EXERCISE OBJECTIVE:
Every line of the data below is to be duplicated exactly, pictures excepted.

Stored data entries
"""
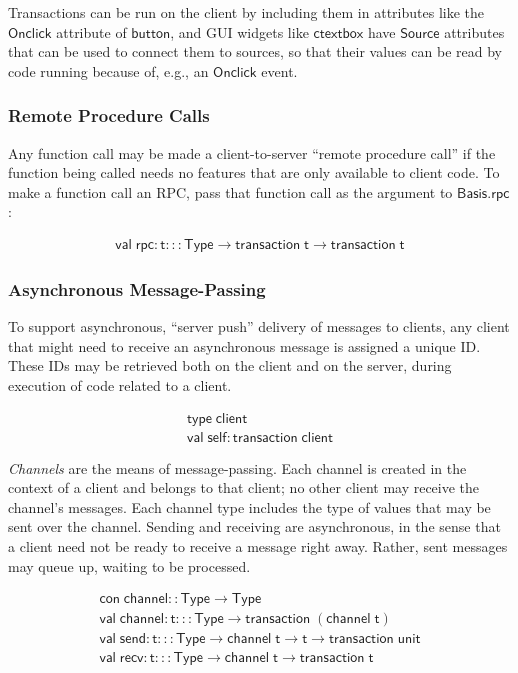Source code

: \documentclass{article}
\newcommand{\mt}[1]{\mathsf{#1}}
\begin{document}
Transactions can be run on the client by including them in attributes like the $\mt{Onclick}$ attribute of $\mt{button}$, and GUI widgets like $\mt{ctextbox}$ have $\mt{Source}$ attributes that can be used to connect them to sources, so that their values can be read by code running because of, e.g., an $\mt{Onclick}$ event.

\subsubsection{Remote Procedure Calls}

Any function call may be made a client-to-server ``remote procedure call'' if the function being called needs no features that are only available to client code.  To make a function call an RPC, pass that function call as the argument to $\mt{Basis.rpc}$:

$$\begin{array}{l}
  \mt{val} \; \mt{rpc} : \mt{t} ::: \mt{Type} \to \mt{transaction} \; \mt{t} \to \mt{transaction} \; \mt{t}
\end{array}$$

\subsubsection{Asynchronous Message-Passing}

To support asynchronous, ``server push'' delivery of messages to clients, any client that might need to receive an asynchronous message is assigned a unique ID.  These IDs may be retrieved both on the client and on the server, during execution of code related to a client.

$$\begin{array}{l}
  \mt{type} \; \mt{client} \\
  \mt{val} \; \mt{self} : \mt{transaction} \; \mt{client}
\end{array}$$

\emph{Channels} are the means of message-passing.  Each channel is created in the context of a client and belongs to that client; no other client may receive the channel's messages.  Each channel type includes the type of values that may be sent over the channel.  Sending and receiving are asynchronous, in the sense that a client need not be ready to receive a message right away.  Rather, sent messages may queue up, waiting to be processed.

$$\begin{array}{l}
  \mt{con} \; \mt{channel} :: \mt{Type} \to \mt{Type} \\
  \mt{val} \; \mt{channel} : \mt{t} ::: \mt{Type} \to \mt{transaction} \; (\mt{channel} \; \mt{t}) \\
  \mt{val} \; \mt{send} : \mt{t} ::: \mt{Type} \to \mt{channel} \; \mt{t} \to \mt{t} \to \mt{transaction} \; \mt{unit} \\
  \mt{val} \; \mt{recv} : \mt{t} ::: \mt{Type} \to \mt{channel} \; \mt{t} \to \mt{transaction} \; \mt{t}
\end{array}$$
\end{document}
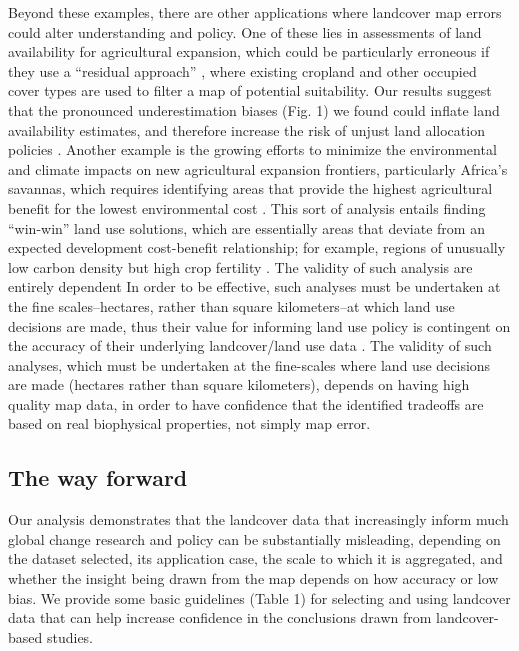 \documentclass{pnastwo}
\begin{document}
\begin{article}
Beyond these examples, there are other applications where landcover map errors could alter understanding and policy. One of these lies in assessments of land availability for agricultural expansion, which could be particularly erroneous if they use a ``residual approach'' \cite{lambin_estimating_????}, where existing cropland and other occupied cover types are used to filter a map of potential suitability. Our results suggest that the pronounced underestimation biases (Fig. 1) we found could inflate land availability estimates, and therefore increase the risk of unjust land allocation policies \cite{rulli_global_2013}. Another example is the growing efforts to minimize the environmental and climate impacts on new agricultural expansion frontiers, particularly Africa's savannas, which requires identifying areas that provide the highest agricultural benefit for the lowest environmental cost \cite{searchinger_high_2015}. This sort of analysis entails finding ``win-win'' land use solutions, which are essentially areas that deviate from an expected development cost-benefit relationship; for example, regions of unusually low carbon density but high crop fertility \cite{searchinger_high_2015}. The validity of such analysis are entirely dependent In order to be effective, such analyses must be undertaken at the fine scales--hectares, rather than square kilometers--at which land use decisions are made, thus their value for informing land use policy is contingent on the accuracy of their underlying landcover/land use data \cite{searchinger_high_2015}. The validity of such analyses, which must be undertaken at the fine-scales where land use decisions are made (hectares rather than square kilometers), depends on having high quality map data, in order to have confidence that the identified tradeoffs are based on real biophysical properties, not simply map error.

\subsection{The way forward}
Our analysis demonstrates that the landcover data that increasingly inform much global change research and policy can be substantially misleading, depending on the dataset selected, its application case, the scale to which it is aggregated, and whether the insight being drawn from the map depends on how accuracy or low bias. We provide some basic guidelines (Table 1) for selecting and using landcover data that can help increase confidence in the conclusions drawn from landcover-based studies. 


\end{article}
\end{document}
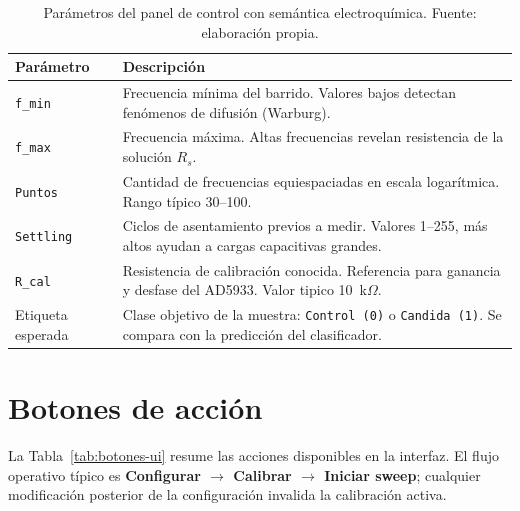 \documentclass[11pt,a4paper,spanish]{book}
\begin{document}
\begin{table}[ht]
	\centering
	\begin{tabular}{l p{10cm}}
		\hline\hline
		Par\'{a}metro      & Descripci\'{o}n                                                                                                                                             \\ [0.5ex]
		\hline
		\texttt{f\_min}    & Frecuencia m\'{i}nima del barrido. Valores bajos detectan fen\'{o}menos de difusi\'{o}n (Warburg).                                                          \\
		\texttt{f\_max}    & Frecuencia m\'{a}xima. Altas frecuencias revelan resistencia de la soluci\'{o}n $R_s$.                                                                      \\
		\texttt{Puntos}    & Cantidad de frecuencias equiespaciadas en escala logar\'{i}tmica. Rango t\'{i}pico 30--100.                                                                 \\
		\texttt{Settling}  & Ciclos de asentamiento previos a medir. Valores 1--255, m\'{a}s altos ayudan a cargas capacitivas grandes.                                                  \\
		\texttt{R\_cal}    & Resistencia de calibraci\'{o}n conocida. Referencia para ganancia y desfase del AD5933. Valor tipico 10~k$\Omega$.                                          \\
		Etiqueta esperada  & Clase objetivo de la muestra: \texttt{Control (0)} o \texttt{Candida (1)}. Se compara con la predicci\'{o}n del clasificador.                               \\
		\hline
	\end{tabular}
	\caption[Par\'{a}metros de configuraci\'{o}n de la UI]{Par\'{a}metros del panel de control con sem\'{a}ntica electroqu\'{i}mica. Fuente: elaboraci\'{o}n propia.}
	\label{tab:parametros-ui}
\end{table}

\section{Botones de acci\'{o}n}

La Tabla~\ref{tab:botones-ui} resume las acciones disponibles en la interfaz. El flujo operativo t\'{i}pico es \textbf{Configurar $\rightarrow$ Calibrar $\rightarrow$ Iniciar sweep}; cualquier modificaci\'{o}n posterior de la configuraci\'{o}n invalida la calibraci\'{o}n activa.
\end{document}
"""
YOUR SOLUTION:
Source code

: \documentclass{article}
\newcommand{\mt}[1]{\mathsf{#1}}
\begin{document}
Transactions can be run on the client by including them in attributes like the $\mt{Onclick}$ attribute of $\mt{button}$, and GUI widgets like $\mt{ctextbox}$ have $\mt{Source}$ attributes that can be used to connect them to sources, so that their values can be read by code running because of, e.g., an $\mt{Onclick}$ event.

\subsubsection{Remote Procedure Calls}

Any function call may be made a client-to-server ``remote procedure call'' if the function being called needs no features that are only available to client code.  To make a function call an RPC, pass that function call as the argument to $\mt{Basis.rpc}$:

$$\begin{array}{l}
  \mt{val} \; \mt{rpc} : \mt{t} ::: \mt{Type} \to \mt{transaction} \; \mt{t} \to \mt{transaction} \; \mt{t}
\end{array}$$

\subsubsection{Asynchronous Message-Passing}

To support asynchronous, ``server push'' delivery of messages to clients, any client that might need to receive an asynchronous message is assigned a unique ID.  These IDs may be retrieved both on the client and on the server, during execution of code related to a client.

$$\begin{array}{l}
  \mt{type} \; \mt{client} \\
  \mt{val} \; \mt{self} : \mt{transaction} \; \mt{client}
\end{array}$$

\emph{Channels} are the means of message-passing.  Each channel is created in the context of a client and belongs to that client; no other client may receive the channel's messages.  Each channel type includes the type of values that may be sent over the channel.  Sending and receiving are asynchronous, in the sense that a client need not be ready to receive a message right away.  Rather, sent messages may queue up, waiting to be processed.

$$\begin{array}{l}
  \mt{con} \; \mt{channel} :: \mt{Type} \to \mt{Type} \\
  \mt{val} \; \mt{channel} : \mt{t} ::: \mt{Type} \to \mt{transaction} \; (\mt{channel} \; \mt{t}) \\
  \mt{val} \; \mt{send} : \mt{t} ::: \mt{Type} \to \mt{channel} \; \mt{t} \to \mt{t} \to \mt{transaction} \; \mt{unit} \\
  \mt{val} \; \mt{recv} : \mt{t} ::: \mt{Type} \to \mt{channel} \; \mt{t} \to \mt{transaction} \; \mt{t}
\end{array}$$
\end{document}
 \documentclass{pnastwo}
\begin{document}
\begin{article}
Beyond these examples, there are other applications where landcover map errors could alter understanding and policy. One of these lies in assessments of land availability for agricultural expansion, which could be particularly erroneous if they use a ``residual approach'' \cite{lambin_estimating_????}, where existing cropland and other occupied cover types are used to filter a map of potential suitability. Our results suggest that the pronounced underestimation biases (Fig. 1) we found could inflate land availability estimates, and therefore increase the risk of unjust land allocation policies \cite{rulli_global_2013}. Another example is the growing efforts to minimize the environmental and climate impacts on new agricultural expansion frontiers, particularly Africa's savannas, which requires identifying areas that provide the highest agricultural benefit for the lowest environmental cost \cite{searchinger_high_2015}. This sort of analysis entails finding ``win-win'' land use solutions, which are essentially areas that deviate from an expected development cost-benefit relationship; for example, regions of unusually low carbon density but high crop fertility \cite{searchinger_high_2015}. The validity of such analysis are entirely dependent In order to be effective, such analyses must be undertaken at the fine scales--hectares, rather than square kilometers--at which land use decisions are made, thus their value for informing land use policy is contingent on the accuracy of their underlying landcover/land use data \cite{searchinger_high_2015}. The validity of such analyses, which must be undertaken at the fine-scales where land use decisions are made (hectares rather than square kilometers), depends on having high quality map data, in order to have confidence that the identified tradeoffs are based on real biophysical properties, not simply map error.

\subsection{The way forward}
Our analysis demonstrates that the landcover data that increasingly inform much global change research and policy can be substantially misleading, depending on the dataset selected, its application case, the scale to which it is aggregated, and whether the insight being drawn from the map depends on how accuracy or low bias. We provide some basic guidelines (Table 1) for selecting and using landcover data that can help increase confidence in the conclusions drawn from landcover-based studies. 


\end{article}
\end{document}
 \documentclass[11pt,a4paper,spanish]{book}
\begin{document}
\begin{table}[ht]
	\centering
	\begin{tabular}{l p{10cm}}
		\hline\hline
		Par\'{a}metro      & Descripci\'{o}n                                                                                                                                             \\ [0.5ex]
		\hline
		\texttt{f\_min}    & Frecuencia m\'{i}nima del barrido. Valores bajos detectan fen\'{o}menos de difusi\'{o}n (Warburg).                                                          \\
		\texttt{f\_max}    & Frecuencia m\'{a}xima. Altas frecuencias revelan resistencia de la soluci\'{o}n $R_s$.                                                                      \\
		\texttt{Puntos}    & Cantidad de frecuencias equiespaciadas en escala logar\'{i}tmica. Rango t\'{i}pico 30--100.                                                                 \\
		\texttt{Settling}  & Ciclos de asentamiento previos a medir. Valores 1--255, m\'{a}s altos ayudan a cargas capacitivas grandes.                                                  \\
		\texttt{R\_cal}    & Resistencia de calibraci\'{o}n conocida. Referencia para ganancia y desfase del AD5933. Valor tipico 10~k$\Omega$.                                          \\
		Etiqueta esperada  & Clase objetivo de la muestra: \texttt{Control (0)} o \texttt{Candida (1)}. Se compara con la predicci\'{o}n del clasificador.                               \\
		\hline
	\end{tabular}
	\caption[Par\'{a}metros de configuraci\'{o}n de la UI]{Par\'{a}metros del panel de control con sem\'{a}ntica electroqu\'{i}mica. Fuente: elaboraci\'{o}n propia.}
	\label{tab:parametros-ui}
\end{table}

\section{Botones de acci\'{o}n}

La Tabla~\ref{tab:botones-ui} resume las acciones disponibles en la interfaz. El flujo operativo t\'{i}pico es \textbf{Configurar $\rightarrow$ Calibrar $\rightarrow$ Iniciar sweep}; cualquier modificaci\'{o}n posterior de la configuraci\'{o}n invalida la calibraci\'{o}n activa.
\end{document}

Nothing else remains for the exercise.